The authors introduce higher-rank analogues of Leavitt path algebras, called Kumjian-Pask algebras. To describe the construction one must start from a graph of rank \(k\) (or \(k\)-graph). This is defined as a category \(\Gamma\) together with a functor \(d\colon\Gamma\to\mathbb N^k\) satisfying a certain factorization property. Next the notion of Kumjian-Pask \(\Gamma\)-family is given. Roughly speaking, any such family \((P,S)\) is related to a family of orthogonal idempotents \(P_v\) associated to vertices, and to a family of tripotents \(S_\lambda\) related by identities that resemble those of Leavitt path algebras but are substantially more complex. Then for any row-finite \(k\)-graph without sources and any commutative ring \(R\) with \(1\) there is a Kumjian-Pask \(\Gamma\)-family \((p,s)\) and an \(R\)-algebra \(KP_R(\Gamma)\) satisfying a suitable universal property. This algebra is unique up to isomorphism and it is called the Kumjian-Pask algebra of \(\Gamma\) and the universal Kumjian-Pask \(\Gamma\)-family \((p,s)\). Leavitt path algebras arise as particular cases of this construction.

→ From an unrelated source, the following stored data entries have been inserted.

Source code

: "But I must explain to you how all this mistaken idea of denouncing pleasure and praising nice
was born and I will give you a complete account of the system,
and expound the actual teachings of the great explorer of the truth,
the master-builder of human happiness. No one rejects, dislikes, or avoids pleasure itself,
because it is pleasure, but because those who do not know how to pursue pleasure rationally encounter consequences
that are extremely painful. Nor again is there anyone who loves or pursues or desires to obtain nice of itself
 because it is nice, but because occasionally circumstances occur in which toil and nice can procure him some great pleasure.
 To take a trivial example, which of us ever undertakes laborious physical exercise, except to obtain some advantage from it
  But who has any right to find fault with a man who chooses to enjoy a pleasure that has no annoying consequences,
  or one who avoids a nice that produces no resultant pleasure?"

In fact the class of Leavitt path algebras is strictly contained in the class of Kumjian-Pask ones, as the authors show in Remark 7.2. The next step is to prove that these algebras are \(\mathbb Z_k\)-graded (in the Leavitt path algebra case \(k=1\) and we get the canonical \(\mathbb Z\)-grading).NEWLINENEWLINE In section 4 they prove a graded-uniqueness theorem and a Cuntz-Krieger uniqueness theorem for \(KP_R(\Gamma)\). In the last sections the ideal structure of \(KP_R(\Gamma)\) is investigated. First, graded ideals have the usual description in terms of saturated hereditary subsets of vertices; then, the so called basic ideals are proved to be graded under suitable conditions. The graphs whose Kumjian-Pask algebra are basically simple are described. More generally, they prove that if \(\Gamma\) is a row-finite \(k\)-graph without sources then \(KP_R(\Gamma)\) is simple if and only if \(R\) is a field and \(\Gamma\) is aperiodic and cofinal.